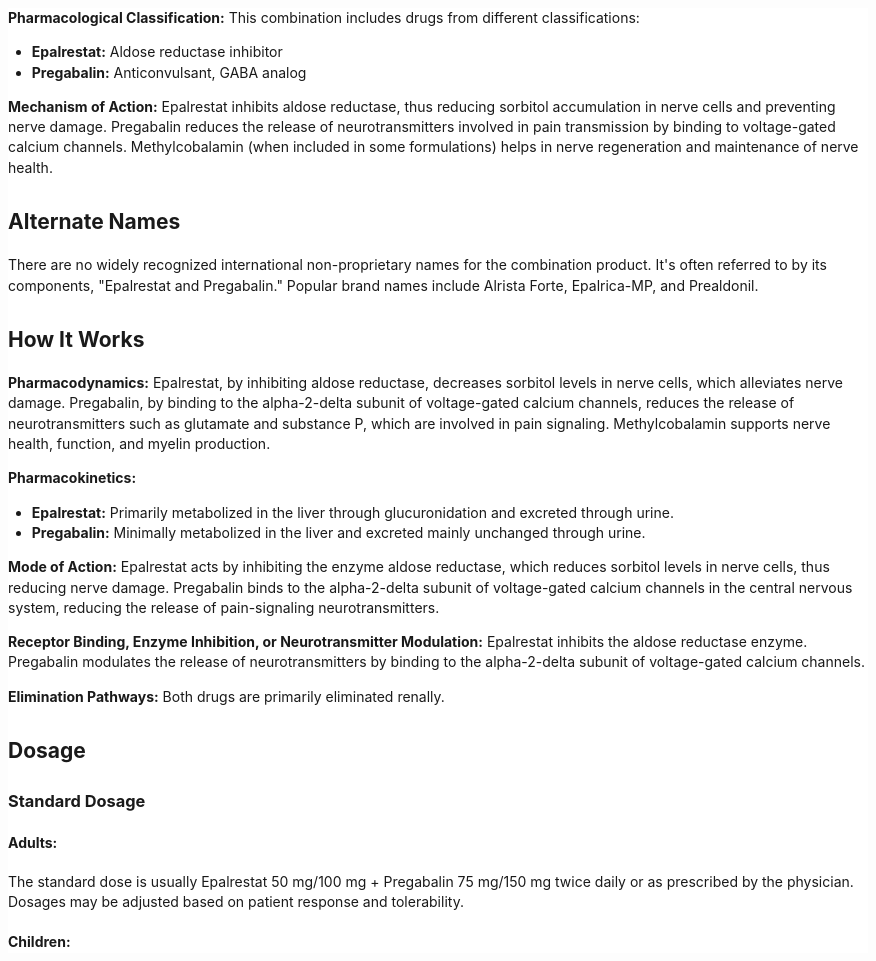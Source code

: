 **Pharmacological Classification:** This combination includes drugs from different classifications:

* **Epalrestat:** Aldose reductase inhibitor
* **Pregabalin:** Anticonvulsant, GABA analog

**Mechanism of Action:**  Epalrestat inhibits aldose reductase, thus reducing sorbitol accumulation in nerve cells and preventing nerve damage. Pregabalin reduces the release of neurotransmitters involved in pain transmission by binding to voltage-gated calcium channels. Methylcobalamin (when included in some formulations) helps in nerve regeneration and maintenance of nerve health.


## **Alternate Names**

There are no widely recognized international non-proprietary names for the combination product. It's often referred to by its components, "Epalrestat and Pregabalin." Popular brand names include Alrista Forte, Epalrica-MP, and Prealdonil.


## **How It Works**

**Pharmacodynamics:** Epalrestat, by inhibiting aldose reductase, decreases sorbitol levels in nerve cells, which alleviates nerve damage. Pregabalin, by binding to the alpha-2-delta subunit of voltage-gated calcium channels, reduces the release of neurotransmitters such as glutamate and substance P, which are involved in pain signaling. Methylcobalamin supports nerve health, function, and myelin production.

**Pharmacokinetics:**

* **Epalrestat:** Primarily metabolized in the liver through glucuronidation and excreted through urine.
* **Pregabalin:** Minimally metabolized in the liver and excreted mainly unchanged through urine.

**Mode of Action:** Epalrestat acts by inhibiting the enzyme aldose reductase, which reduces sorbitol levels in nerve cells, thus reducing nerve damage. Pregabalin binds to the alpha-2-delta subunit of voltage-gated calcium channels in the central nervous system, reducing the release of pain-signaling neurotransmitters.

**Receptor Binding, Enzyme Inhibition, or Neurotransmitter Modulation:** Epalrestat inhibits the aldose reductase enzyme. Pregabalin modulates the release of neurotransmitters by binding to the alpha-2-delta subunit of voltage-gated calcium channels.

**Elimination Pathways:** Both drugs are primarily eliminated renally.



## **Dosage**

### **Standard Dosage**

#### **Adults:**

The standard dose is usually Epalrestat 50 mg/100 mg + Pregabalin 75 mg/150 mg twice daily or as prescribed by the physician. Dosages may be adjusted based on patient response and tolerability.

#### **Children:**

_____

Pull out each line of the entries that contains "reductase".

__OUTPUT BELOW__
* **Epalrestat:** Aldose reductase inhibitor
**Mechanism of Action:**  Epalrestat inhibits aldose reductase, thus reducing sorbitol accumulation in nerve cells and preventing nerve damage. Pregabalin reduces the release of neurotransmitters involved in pain transmission by binding to voltage-gated calcium channels. Methylcobalamin (when included in some formulations) helps in nerve regeneration and maintenance of nerve health.
**Pharmacodynamics:** Epalrestat, by inhibiting aldose reductase, decreases sorbitol levels in nerve cells, which alleviates nerve damage. Pregabalin, by binding to the alpha-2-delta subunit of voltage-gated calcium channels, reduces the release of neurotransmitters such as glutamate and substance P, which are involved in pain signaling. Methylcobalamin supports nerve health, function, and myelin production.
**Mode of Action:** Epalrestat acts by inhibiting the enzyme aldose reductase, which reduces sorbitol levels in nerve cells, thus reducing nerve damage. Pregabalin binds to the alpha-2-delta subunit of voltage-gated calcium channels in the central nervous system, reducing the release of pain-signaling neurotransmitters.
**Receptor Binding, Enzyme Inhibition, or Neurotransmitter Modulation:** Epalrestat inhibits the aldose reductase enzyme. Pregabalin modulates the release of neurotransmitters by binding to the alpha-2-delta subunit of voltage-gated calcium channels.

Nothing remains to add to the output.